Thank you, Jim. Starting on slide eight, Vistra delivered solid fourth quarter results in 2022, with ongoing operations adjusted EBITDA of approximately $771 million, including $359 million from retail and $412 million from generation. For the year, Vistra delivered $3.115 billion of adjusted EBITDA from ongoing operations, including $923 million from retail and $2.192 billion from generation. Retail's results exceeded the midpoint of its component of our 2022 adjusted EBITDA from ongoing operations guidance of $700 million by $223 million. Our favorable results were primarily driven by strong residential margins, churn management and customer counts in ERCOT, offset partially by PJM and New York, New England counts and margins.

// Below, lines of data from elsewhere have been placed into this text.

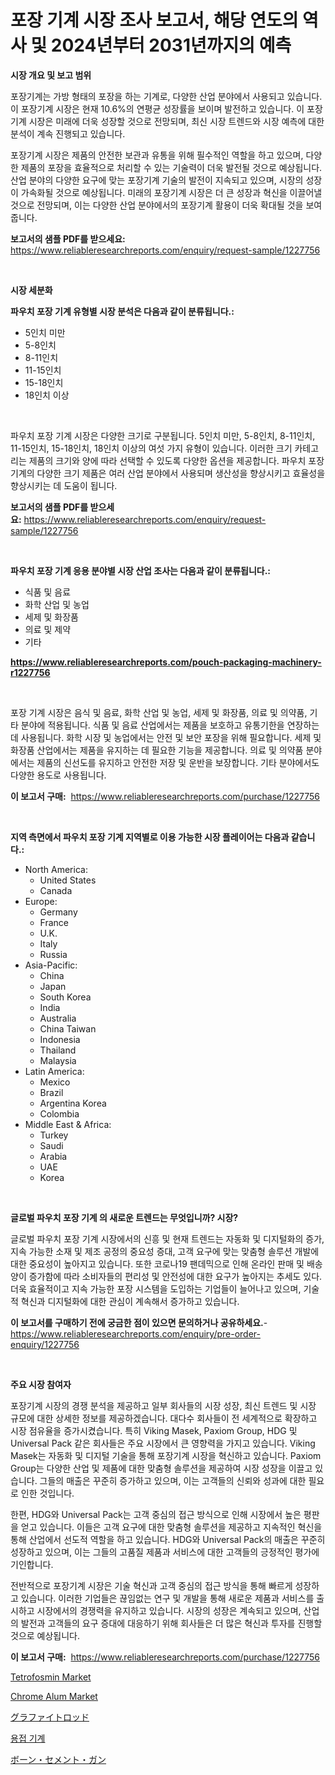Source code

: <p><h1>포장 기계 시장 조사 보고서, 해당 연도의 역사 및 2024년부터 2031년까지의 예측</h1></p><p><strong>시장 개요 및 보고 범위</strong></p>
<p><p>포장기계는 가방 형태의 포장을 하는 기계로, 다양한 산업 분야에서 사용되고 있습니다. 이 포장기계 시장은 현재 10.6%의 연평균 성장률을 보이며 발전하고 있습니다. 이 포장기계 시장은 미래에 더욱 성장할 것으로 전망되며, 최신 시장 트렌드와 시장 예측에 대한 분석이 계속 진행되고 있습니다. </p><p>포장기계 시장은 제품의 안전한 보관과 유통을 위해 필수적인 역할을 하고 있으며, 다양한 제품의 포장을 효율적으로 처리할 수 있는 기술력이 더욱 발전될 것으로 예상됩니다. 산업 분야의 다양한 요구에 맞는 포장기계 기술의 발전이 지속되고 있으며, 시장의 성장이 가속화될 것으로 예상됩니다. 미래의 포장기계 시장은 더 큰 성장과 혁신을 이끌어낼 것으로 전망되며, 이는 다양한 산업 분야에서의 포장기계 활용이 더욱 확대될 것을 보여줍니다.</p></p>
<p><strong>보고서의 샘플 PDF를 받으세요:</strong> <a href="https://www.reliableresearchreports.com/enquiry/request-sample/1227756">https://www.reliableresearchreports.com/enquiry/request-sample/1227756</a></p>
<p>&nbsp;</p>
<p><strong>시장 세분화</strong></p>
<p><strong>파우치 포장 기계 유형별 시장 분석은 다음과 같이 분류됩니다.:</strong></p>
<p><ul><li>5인치 미만</li><li>5-8인치</li><li>8-11인치</li><li>11-15인치</li><li>15-18인치</li><li>18인치 이상</li></ul></p>
<p>&nbsp;</p>
<p><p>파우치 포장 기계 시장은 다양한 크기로 구분됩니다. 5인치 미만, 5-8인치, 8-11인치, 11-15인치, 15-18인치, 18인치 이상의 여섯 가지 유형이 있습니다. 이러한 크기 카테고리는 제품의 크기와 양에 따라 선택할 수 있도록 다양한 옵션을 제공합니다. 파우치 포장 기계의 다양한 크기 제품은 여러 산업 분야에서 사용되며 생산성을 향상시키고 효율성을 향상시키는 데 도움이 됩니다.</p></p>
<p><strong>보고서의 샘플 PDF를 받으세요:</strong>&nbsp;<a href="https://www.reliableresearchreports.com/enquiry/request-sample/1227756">https://www.reliableresearchreports.com/enquiry/request-sample/1227756</a></p>
<p>&nbsp;</p>
<p><strong> 파우치 포장 기계 응용 분야별 시장 산업 조사는 다음과 같이 분류됩니다.:</strong></p>
<p><ul><li>식품 및 음료</li><li>화학 산업 및 농업</li><li>세제 및 화장품</li><li>의료 및 제약</li><li>기타</li></ul></p>
<p><strong><a href="https://www.reliableresearchreports.com/pouch-packaging-machinery-r1227756">https://www.reliableresearchreports.com/pouch-packaging-machinery-r1227756</a></strong></p>
<p>&nbsp;</p>
<p><p>포장 기계 시장은 음식 및 음료, 화학 산업 및 농업, 세제 및 화장품, 의료 및 의약품, 기타 분야에 적용됩니다. 식품 및 음료 산업에서는 제품을 보호하고 유통기한을 연장하는 데 사용됩니다. 화학 시장 및 농업에서는 안전 및 보안 포장을 위해 필요합니다. 세제 및 화장품 산업에서는 제품을 유지하는 데 필요한 기능을 제공합니다. 의료 및 의약품 분야에서는 제품의 신선도를 유지하고 안전한 저장 및 운반을 보장합니다. 기타 분야에서도 다양한 용도로 사용됩니다.</p></p>
<p><strong>이 보고서 구매:</strong>&nbsp; <a href="https://www.reliableresearchreports.com/purchase/1227756">https://www.reliableresearchreports.com/purchase/1227756</a></p>
<p>&nbsp;</p>
<p><strong>지역 측면에서 파우치 포장 기계 지역별로 이용 가능한 시장 플레이어는 다음과 같습니다.:</strong></p>
<p><ul>
    <li>
        North America:
        <ul>
            <li>United States</li>
            <li>Canada</li>
        </ul>
    </li>
    <li>
        Europe:
        <ul>
            <li>Germany</li>
            <li>France</li>
            <li>U.K.</li>
            <li>Italy</li>
            <li>Russia</li>
        </ul>
    </li>
    <li>
        Asia-Pacific:
        <ul>
            <li>China</li>
            <li>Japan</li>
            <li>South Korea</li>
            <li>India</li>
            <li>Australia</li>
            <li>China Taiwan</li>
            <li>Indonesia</li>
            <li>Thailand</li>
            <li>Malaysia</li>
        </ul>
    </li>
    <li>
        Latin America:
        <ul>
            <li>Mexico</li>
            <li>Brazil</li>
            <li>Argentina Korea</li>
            <li>Colombia</li>
        </ul>
    </li>
    <li>
        Middle East & Africa:
        <ul>
            <li>Turkey</li>
            <li>Saudi</li>
            <li>Arabia</li>
            <li>UAE</li>
            <li>Korea</li>
        </ul>
    </li>
    </ul></p>
<p>&nbsp;</p>
<p><strong>글로벌 파우치 포장 기계 의 새로운 트렌드는 무엇입니까? 시장?</strong></p>
<p><p>글로벌 파우치 포장 기계 시장에서의 신흥 및 현재 트렌드는 자동화 및 디지털화의 증가, 지속 가능한 소재 및 제조 공정의 중요성 증대, 고객 요구에 맞는 맞춤형 솔루션 개발에 대한 중요성이 높아지고 있습니다. 또한 코로나19 팬데믹으로 인해 온라인 판매 및 배송 양이 증가함에 따라 소비자들의 편리성 및 안전성에 대한 요구가 높아지는 추세도 있다. 더욱 효율적이고 지속 가능한 포장 시스템을 도입하는 기업들이 늘어나고 있으며, 기술적 혁신과 디지털화에 대한 관심이 계속해서 증가하고 있습니다.</p></p>
<p><strong>이 보고서를 구매하기 전에 궁금한 점이 있으면 문의하거나 공유하세요.</strong>- <a href="https://www.reliableresearchreports.com/enquiry/pre-order-enquiry/1227756">https://www.reliableresearchreports.com/enquiry/pre-order-enquiry/1227756</a></p>
<p>&nbsp;</p>
<p><strong>주요 시장 참여자</strong></p>
<p><p>포장기계 시장의 경쟁 분석을 제공하고 일부 회사들의 시장 성장, 최신 트렌드 및 시장 규모에 대한 상세한 정보를 제공하겠습니다. 대다수 회사들이 전 세계적으로 확장하고 시장 점유율을 증가시켰습니다. 특히 Viking Masek, Paxiom Group, HDG 및 Universal Pack 같은 회사들은 주요 시장에서 큰 영향력을 가지고 있습니다. Viking Masek는 자동화 및 디지털 기술을 통해 포장기계 시장을 혁신하고 있습니다. Paxiom Group는 다양한 산업 및 제품에 대한 맞춤형 솔루션을 제공하여 시장 성장을 이끌고 있습니다. 그들의 매출은 꾸준히 증가하고 있으며, 이는 고객들의 신뢰와 성과에 대한 필요로 인한 것입니다.</p><p>한편, HDG와 Universal Pack는 고객 중심의 접근 방식으로 인해 시장에서 높은 평판을 얻고 있습니다. 이들은 고객 요구에 대한 맞춤형 솔루션을 제공하고 지속적인 혁신을 통해 산업에서 선도적 역할을 하고 있습니다. HDG와 Universal Pack의 매출은 꾸준히 성장하고 있으며, 이는 그들의 고품질 제품과 서비스에 대한 고객들의 긍정적인 평가에 기인합니다.</p><p>전반적으로 포장기계 시장은 기술 혁신과 고객 중심의 접근 방식을 통해 빠르게 성장하고 있습니다. 이러한 기업들은 끊임없는 연구 및 개발을 통해 새로운 제품과 서비스를 출시하고 시장에서의 경쟁력을 유지하고 있습니다. 시장의 성장은 계속되고 있으며, 산업의 발전과 고객들의 요구 증대에 대응하기 위해 회사들은 더 많은 혁신과 투자를 진행할 것으로 예상됩니다.</p></p>
<p><strong>이 보고서 구매:</strong>&nbsp;&nbsp;<a href="https://www.reliableresearchreports.com/purchase/1227756">https://www.reliableresearchreports.com/purchase/1227756</a></p>
<p><p><a href="https://issuu.com/reportprime-2/docs/tetrofosmin-market-size-2030.pptx">Tetrofosmin Market</a></p><p><a href="https://issuu.com/reportprime-2/docs/chrome-alum-market-size-2030.pptx">Chrome Alum Market</a></p><p><a href="https://medium.com/@estasprer20231/%E3%82%B0%E3%83%A9%E3%83%95%E3%82%A1%E3%82%A4%E3%83%88%E3%83%AD%E3%83%83%E3%83%89%E5%B8%82%E5%A0%B4-%E5%B8%82%E5%A0%B4cagr-%E5%B8%82%E5%A0%B4%E3%83%88%E3%83%AC%E3%83%B3%E3%83%89-%E3%81%8A%E3%82%88%E3%81%B3%E6%88%90%E9%95%B7%E6%88%A6%E7%95%A5%E3%81%AB%E9%96%A2%E3%81%99%E3%82%8B%E7%A0%94%E7%A9%B6%E7%B5%90%E6%9E%9C-78bb7196b8bd">グラファイトロッド</a></p><p><a href="https://github.com/vs019sa3m8x/Market-Research-Report-List-1/blob/main/410005729803.md">용접 기계</a></p><p><a href="https://medium.com/@cielostamm/%E9%AA%A8%E3%82%BB%E3%83%A1%E3%83%B3%E3%83%88%E3%82%AC%E3%83%B3%E3%81%AE%E5%B8%82%E5%A0%B4-%E3%82%BF%E3%82%A4%E3%83%97-%E3%82%A2%E3%83%97%E3%83%AA%E3%82%B1%E3%83%BC%E3%82%B7%E3%83%A7%E3%83%B3-%E3%81%8A%E3%82%88%E3%81%B3%E5%9C%B0%E7%90%86%E3%81%AB%E3%82%88%E3%82%8B%E5%8C%85%E6%8B%AC%E7%9A%84%E8%A9%95%E4%BE%A1-73d25a64791a">ボーン・セメント・ガン</a></p></p>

Moving now to generation, its adjusted EBITDA from ongoing operations results came in under the midpoint of the generation component of guidance by $168 million, primarily driven by low first quarter prices in ERCOT, coal constraints and higher default service costs, partially offset by higher realized prices and strong commercial availability. Turning now to slide nine, we are providing an update on the progress we've made on our capital allocation plan. As of February 23rd, we have executed approximately $2.45 billion of share repurchases since beginning the program in the fourth quarter of 2021. This includes an incremental $200 million since the end of 2022. We expect to utilize the remaining approximately $800 million of authorization by year-end in 2023.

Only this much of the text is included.